Desperately Seeking Liar
Robert:
Lying has its purpose, apparently—so says someone I met recently. Internet is rife with stories about people molding themselves to fit the unreal expectations of cultural attractiveness. Everyone has the right photo, height, waist, age, fashion sensibility, ethnicity, job, and delicate balance of edge and stability, humor and seriousness. (Except they don’t—age wears and fattens us; fashion requires money and taste, both in poor supply; and the “right” job depends on your values: an investment banker or a painter? Your decision says it all.)
So why do people insist on deceit? If the universe has its permutations, its diversity manifested in the range of people we see all over the streets, why is every profile one more attempt to appear like the next?

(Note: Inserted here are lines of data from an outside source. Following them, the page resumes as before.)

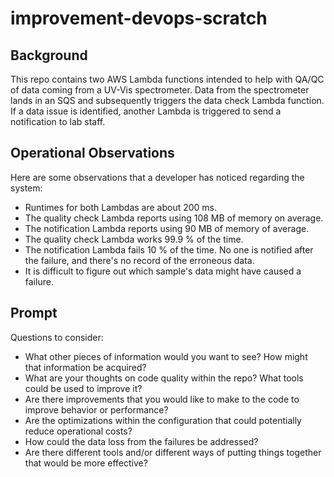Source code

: # improvement-devops-scratch

## Background

This repo contains two AWS Lambda functions intended to help with QA/QC of data coming
from a UV-Vis spectrometer. Data from the spectrometer lands in an SQS and
subsequently triggers the data check Lambda function. If a data issue is
identified, another Lambda is triggered to send a notification to lab staff.

## Operational Observations

Here are some observations that a developer has noticed regarding the system:

* Runtimes for both Lambdas are about 200 ms. 
* The quality check Lambda reports using 108 MB of memory on average.
* The notification Lambda reports using 90 MB of memory of average.
* The quality check Lambda works 99.9 % of the time.
* The notification Lambda fails 10 % of the time. No one is notified after the 
failure, and there's no record of the erroneous data.
* It is difficult to figure out which sample's data might have caused a failure.


## Prompt

Questions to consider:

* What other pieces of information would you want to see? How might that information be acquired?
* What are your thoughts on code quality within the repo? What tools could be used to improve it?
* Are there improvements that you would like to make to the code to improve behavior or performance?
* Are the optimizations within the configuration that could potentially reduce operational costs?
* How could the data loss from the failures be addressed? 
* Are there different tools and/or different ways of putting things together that would be more effective?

It’s here I catch myself having a conversation with a man who changed his age from 38 to 33 on his internet profile. He says he knows that lies are wrong but the market favors the clever. Scan all the profiles, he encourages me, and you’ll see guys well past 35, cutting off years like Anna Nicole trimmed off fat. Yes, I tell him, but the lie reveals itself; what will he do when he encounters someone he likes and their initial interaction was rooted in deceit? I tell him of my first date using the internet: a man who gave himself 6 inches of height to make up for a height inadequacy. Surely, he knew that a gay man would notice six, full inches, gone. No, no, he responds, Life beckons us to move as we must. Even job professionals encourage this: get in the interview, and you'll have a shot at the job. I’ll pass, I reply, painters are more my type.